Simons contained his impatience for half an hour, then told Rashid to tell the guards again that the team had to hurry.
"We have to see the Shah's bathroom," Rashid said.
"Goddammit, we've seen it," said Simons. "What's the delay?"
Everyone trooped into the royal suite and dutifully exclaimed at the shameful luxury of an unused palace; and still the guards would not move out.
Coburn wondered what was happening. Had they changed their minds about escorting the Americans to the next town? Had Bolourian checked up on EDS during the night? Simons would not be kept here much longer ...
Finally the young interpreter showed up, and it turned out the guards had been waiting for him. The plan was unchanged : a group of Kurds would go with the Americans on the next leg of their journey.
Simons said: "We have friends in Rezaiyeh--we'd like to be taken to their house, rather than go see the head man of the town."
"It's not safe," said the interpreter. "The fighting is heavy north of here--the city of Tabriz is still in the hands of the Shah's supporters. I must hand you over to people who can protect you."
"All right, but can we leave now?"
"Sure."
They left.
They drove into the town and were ordered to stop outside a house.

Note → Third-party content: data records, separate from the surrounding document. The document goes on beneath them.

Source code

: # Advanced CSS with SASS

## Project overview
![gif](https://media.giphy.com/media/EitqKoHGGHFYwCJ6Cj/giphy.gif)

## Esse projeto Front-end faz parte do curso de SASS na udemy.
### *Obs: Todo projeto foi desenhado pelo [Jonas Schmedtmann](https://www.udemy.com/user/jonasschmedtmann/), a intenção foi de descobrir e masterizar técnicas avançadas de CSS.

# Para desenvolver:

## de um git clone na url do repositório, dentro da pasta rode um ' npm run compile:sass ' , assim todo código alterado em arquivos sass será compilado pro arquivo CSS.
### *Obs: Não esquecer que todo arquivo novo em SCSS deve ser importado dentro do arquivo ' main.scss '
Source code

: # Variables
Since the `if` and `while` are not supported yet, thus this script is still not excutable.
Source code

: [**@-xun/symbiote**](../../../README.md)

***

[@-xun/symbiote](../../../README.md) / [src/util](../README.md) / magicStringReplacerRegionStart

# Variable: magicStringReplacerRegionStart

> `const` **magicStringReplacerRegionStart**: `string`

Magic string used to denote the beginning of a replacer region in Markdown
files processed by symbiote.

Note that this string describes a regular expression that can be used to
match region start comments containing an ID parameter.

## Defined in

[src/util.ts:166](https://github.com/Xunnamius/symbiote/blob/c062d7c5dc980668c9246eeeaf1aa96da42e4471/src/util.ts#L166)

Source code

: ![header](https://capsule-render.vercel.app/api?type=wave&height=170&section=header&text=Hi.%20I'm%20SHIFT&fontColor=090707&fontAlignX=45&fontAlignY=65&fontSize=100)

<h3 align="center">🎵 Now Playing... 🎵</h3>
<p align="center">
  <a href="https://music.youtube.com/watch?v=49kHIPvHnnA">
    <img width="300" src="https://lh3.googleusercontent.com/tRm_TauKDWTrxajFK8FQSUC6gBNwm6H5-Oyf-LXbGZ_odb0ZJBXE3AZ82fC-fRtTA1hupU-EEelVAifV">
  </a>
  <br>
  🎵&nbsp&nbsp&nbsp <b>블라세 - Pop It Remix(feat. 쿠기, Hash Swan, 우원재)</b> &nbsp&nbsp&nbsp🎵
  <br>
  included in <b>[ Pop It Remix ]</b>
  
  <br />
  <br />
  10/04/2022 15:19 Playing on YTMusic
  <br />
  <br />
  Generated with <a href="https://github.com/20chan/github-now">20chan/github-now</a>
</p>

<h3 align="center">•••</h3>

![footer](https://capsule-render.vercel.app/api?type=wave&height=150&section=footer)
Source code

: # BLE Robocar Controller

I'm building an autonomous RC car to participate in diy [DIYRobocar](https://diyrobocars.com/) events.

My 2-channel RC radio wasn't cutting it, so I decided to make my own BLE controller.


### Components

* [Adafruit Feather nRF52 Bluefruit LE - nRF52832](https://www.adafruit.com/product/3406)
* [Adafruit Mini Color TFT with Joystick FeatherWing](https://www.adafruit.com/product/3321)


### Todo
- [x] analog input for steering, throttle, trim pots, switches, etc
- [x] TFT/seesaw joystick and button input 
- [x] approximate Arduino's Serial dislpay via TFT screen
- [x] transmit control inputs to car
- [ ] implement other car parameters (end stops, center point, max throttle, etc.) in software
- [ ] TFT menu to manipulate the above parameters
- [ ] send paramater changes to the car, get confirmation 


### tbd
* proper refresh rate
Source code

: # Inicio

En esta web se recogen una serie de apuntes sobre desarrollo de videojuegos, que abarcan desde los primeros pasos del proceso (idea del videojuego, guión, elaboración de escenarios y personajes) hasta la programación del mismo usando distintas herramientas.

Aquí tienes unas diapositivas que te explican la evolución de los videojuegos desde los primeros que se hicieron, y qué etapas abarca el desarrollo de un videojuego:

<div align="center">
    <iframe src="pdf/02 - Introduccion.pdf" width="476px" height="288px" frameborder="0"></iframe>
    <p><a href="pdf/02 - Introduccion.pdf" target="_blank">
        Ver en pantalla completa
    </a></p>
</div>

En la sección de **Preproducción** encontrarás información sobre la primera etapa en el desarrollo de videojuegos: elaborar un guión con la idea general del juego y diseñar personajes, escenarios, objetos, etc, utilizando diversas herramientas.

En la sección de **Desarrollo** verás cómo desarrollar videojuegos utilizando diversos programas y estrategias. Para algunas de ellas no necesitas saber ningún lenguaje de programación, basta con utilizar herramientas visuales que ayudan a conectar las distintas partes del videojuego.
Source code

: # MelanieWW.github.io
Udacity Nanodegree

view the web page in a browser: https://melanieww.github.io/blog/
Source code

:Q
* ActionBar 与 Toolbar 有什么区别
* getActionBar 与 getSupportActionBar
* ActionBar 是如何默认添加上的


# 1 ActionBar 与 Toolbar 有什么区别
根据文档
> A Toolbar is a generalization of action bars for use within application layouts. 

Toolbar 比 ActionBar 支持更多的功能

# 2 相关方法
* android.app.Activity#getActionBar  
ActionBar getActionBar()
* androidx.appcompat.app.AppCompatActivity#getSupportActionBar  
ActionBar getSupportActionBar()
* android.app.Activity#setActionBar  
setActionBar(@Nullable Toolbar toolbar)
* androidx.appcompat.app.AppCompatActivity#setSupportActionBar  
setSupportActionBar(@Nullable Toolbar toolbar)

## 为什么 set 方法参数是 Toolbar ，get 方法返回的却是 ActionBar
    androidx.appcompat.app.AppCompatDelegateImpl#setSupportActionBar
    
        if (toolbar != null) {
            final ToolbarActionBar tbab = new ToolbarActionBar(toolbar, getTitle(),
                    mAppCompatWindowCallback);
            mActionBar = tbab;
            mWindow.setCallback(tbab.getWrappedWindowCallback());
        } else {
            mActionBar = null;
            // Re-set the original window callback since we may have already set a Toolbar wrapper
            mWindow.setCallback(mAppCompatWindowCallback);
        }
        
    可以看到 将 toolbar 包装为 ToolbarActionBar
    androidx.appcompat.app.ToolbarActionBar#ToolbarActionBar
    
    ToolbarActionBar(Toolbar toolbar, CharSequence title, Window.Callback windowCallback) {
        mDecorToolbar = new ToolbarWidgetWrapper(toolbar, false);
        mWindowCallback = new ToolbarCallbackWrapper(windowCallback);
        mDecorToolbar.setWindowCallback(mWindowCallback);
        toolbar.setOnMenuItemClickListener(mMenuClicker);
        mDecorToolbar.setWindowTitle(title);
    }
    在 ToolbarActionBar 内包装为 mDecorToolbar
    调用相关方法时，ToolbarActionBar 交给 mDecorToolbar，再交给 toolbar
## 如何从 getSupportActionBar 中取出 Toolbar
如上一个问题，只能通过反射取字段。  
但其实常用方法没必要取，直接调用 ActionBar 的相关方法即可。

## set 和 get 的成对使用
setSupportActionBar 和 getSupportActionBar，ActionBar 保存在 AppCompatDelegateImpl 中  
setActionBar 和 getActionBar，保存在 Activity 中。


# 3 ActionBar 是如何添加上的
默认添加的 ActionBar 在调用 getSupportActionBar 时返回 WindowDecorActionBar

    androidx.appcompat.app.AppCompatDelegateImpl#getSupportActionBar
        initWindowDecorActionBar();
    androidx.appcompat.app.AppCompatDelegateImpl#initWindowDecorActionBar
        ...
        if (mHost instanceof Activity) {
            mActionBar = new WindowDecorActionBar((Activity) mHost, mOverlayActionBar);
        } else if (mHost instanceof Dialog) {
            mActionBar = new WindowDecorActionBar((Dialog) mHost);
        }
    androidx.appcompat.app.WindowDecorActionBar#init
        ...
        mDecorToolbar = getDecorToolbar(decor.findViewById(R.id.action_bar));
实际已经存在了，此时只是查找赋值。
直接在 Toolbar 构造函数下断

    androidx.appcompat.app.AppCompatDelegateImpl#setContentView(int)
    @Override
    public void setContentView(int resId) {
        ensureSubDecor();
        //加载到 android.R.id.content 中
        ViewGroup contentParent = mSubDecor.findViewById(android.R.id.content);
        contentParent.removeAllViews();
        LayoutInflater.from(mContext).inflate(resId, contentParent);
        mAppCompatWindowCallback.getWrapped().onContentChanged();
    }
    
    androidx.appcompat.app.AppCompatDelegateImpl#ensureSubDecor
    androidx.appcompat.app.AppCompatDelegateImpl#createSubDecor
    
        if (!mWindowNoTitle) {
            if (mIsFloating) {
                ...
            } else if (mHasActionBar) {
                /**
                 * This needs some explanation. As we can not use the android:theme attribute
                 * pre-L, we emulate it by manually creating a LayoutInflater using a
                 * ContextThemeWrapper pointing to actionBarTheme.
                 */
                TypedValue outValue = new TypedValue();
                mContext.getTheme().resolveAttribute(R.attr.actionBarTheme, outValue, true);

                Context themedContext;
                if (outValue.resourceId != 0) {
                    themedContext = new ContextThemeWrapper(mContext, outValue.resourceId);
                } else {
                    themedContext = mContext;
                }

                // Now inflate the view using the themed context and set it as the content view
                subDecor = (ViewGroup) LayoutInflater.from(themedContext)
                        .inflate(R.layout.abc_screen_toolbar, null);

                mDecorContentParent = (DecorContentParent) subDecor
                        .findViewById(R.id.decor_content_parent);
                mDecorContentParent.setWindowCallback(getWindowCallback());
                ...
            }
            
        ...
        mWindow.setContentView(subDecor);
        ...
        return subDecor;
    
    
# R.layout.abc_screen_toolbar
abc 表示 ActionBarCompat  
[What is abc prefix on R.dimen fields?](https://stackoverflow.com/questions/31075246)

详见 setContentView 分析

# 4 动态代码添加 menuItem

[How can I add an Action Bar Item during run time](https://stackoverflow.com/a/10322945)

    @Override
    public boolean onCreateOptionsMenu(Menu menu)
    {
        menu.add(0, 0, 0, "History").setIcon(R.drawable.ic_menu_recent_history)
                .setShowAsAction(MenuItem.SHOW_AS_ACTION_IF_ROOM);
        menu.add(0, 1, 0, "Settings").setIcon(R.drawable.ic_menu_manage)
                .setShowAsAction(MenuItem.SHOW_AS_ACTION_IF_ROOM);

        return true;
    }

The interpreter went in. They all waited. Somebody bought bread and cream cheese for breakfast. Coburn got out of his car and went to Simons's. "What's happening now?"
"This is the mullah's house," Rashid explained. "He is writing a letter to the mullah of Rezaiyeh, about us."
It was about an hour before the interpreter came out with the promised letter.
Next they drove to the police station, and there they saw their escort vehicle: a big white ambulance with a flashing red light on top, its windows knocked out, and some kind of identification scrawled on its side in Farsi with red magic marker, presumably saying "Mahabad Revolutionary Committee" or something similar. It was full of gun-toting Kurds.
So much for traveling inconspicuously.
At last they got on the road, the ambulance leading the way.
Simons was anxious about Dadgar. Clearly no one in Mahabad had been alerted to look out for Paul and Bill, but Rezaiyeh was a much bigger town. Simons did not know whether Dadgar's authority extended into the countryside: all he knew was that so far Dadgar had always surprised everyone by his dedication and his ability to persist through changes of government. Simons wished the team did not have to be taken before the Rezaiyeh authorities.
"We have good friends in Rezaiyeh," he told the young interpreter. "If you could take us to their house, we'd be very safe there."
"Oh, no," said the interpreter. "If I disobey orders and you get hurt, there will be hell to pay."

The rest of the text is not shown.